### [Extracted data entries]
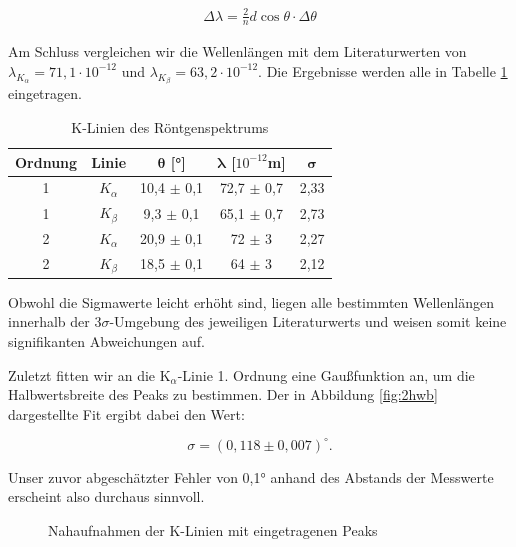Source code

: \documentclass{article}
\begin{document}
\begin{equation}
    \begin{split}
        \Delta \lambda = \frac{2}{n} d \cos{\theta} \cdot \Delta \theta
    \end{split}
\end{equation}

Am Schluss vergleichen wir die Wellenlängen mit dem Literaturwerten von $\lambda_{K_\alpha} = 71,1 \cdot 10^{-12}$ und $\lambda_{K_\beta} = 63,2 \cdot 10^{-12}$. Die Ergebnisse werden alle in Tabelle \ref{tab:K_Linien} eingetragen.

\phantom{.}

\begin{table}[!h]
    \centering
    \begin{tabular}{ccccc}
        \hline
        \textbf{Ordnung} & \textbf{Linie} & $\bm{\theta}$ [°] & $\bm{\lambda}$ [$10^{-12}$m] & $\bm{\sigma}$  \\ \hline
          1 & $K_\alpha$     & 10,4 $\pm$  0,1 & 72,7 $\pm$ 0,7 & 2,33 \\
          1 & $K_\beta$      & 9,3  $\pm$  0,1 & 65,1  $\pm$ 0,7 & 2,73 \\
          2 & $K_\alpha$     & 20,9 $\pm$  0,1 & 72  $\pm$ 3   & 2,27 \\
          2 & $K_\beta$      & 18,5 $\pm$  0,1 & 64 $\pm$ 3   & 2,12  \\ \hline
    \end{tabular}%
    \caption{K-Linien des Röntgenspektrums}
    \label{tab:K_Linien}
\end{table}

\phantom{.}

Obwohl die Sigmawerte leicht erhöht sind, liegen alle bestimmten Wellenlängen innerhalb der 3$\sigma$-Umgebung des jeweiligen Literaturwerts und weisen somit keine signifikanten Abweichungen auf. 

Zuletzt fitten wir an die K$_\alpha$-Linie 1. Ordnung eine Gaußfunktion an, um die Halbwertsbreite des Peaks zu bestimmen. Der in Abbildung \ref{fig:2hwb} dargestellte Fit ergibt dabei den Wert:

\begin{equation}
    \sigma = (0,118 \pm 0,007)^\circ.
\end{equation}

Unser zuvor abgeschätzter Fehler von 0,1° anhand des Abstands der Messwerte erscheint also durchaus sinnvoll.

\begin{figure}[!p]
  \centering
  \hfill
  \hfill
  \caption{Nahaufnahmen der K-Linien mit eingetragenen Peaks}
  \label{fig:2K-Linien_Peaks}
\end{figure}
\end{document}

### [Task details]
Find "1 & $K_\alpha$" in the entries above and copy that whole line exactly, then each line after it through the line that contains "Obwohl die Sigmawerte".

### [Task answer]
          1 & $K_\alpha$     & 10,4 $\pm$  0,1 & 72,7 $\pm$ 0,7 & 2,33 \\
          1 & $K_\beta$      & 9,3  $\pm$  0,1 & 65,1  $\pm$ 0,7 & 2,73 \\
          2 & $K_\alpha$     & 20,9 $\pm$  0,1 & 72  $\pm$ 3   & 2,27 \\
          2 & $K_\beta$      & 18,5 $\pm$  0,1 & 64 $\pm$ 3   & 2,12  \\ \hline
    \end{tabular}%
    \caption{K-Linien des Röntgenspektrums}
    \label{tab:K_Linien}
\end{table}

\phantom{.}

Obwohl die Sigmawerte leicht erhöht sind, liegen alle bestimmten Wellenlängen innerhalb der 3$\sigma$-Umgebung des jeweiligen Literaturwerts und weisen somit keine signifikanten Abweichungen auf. 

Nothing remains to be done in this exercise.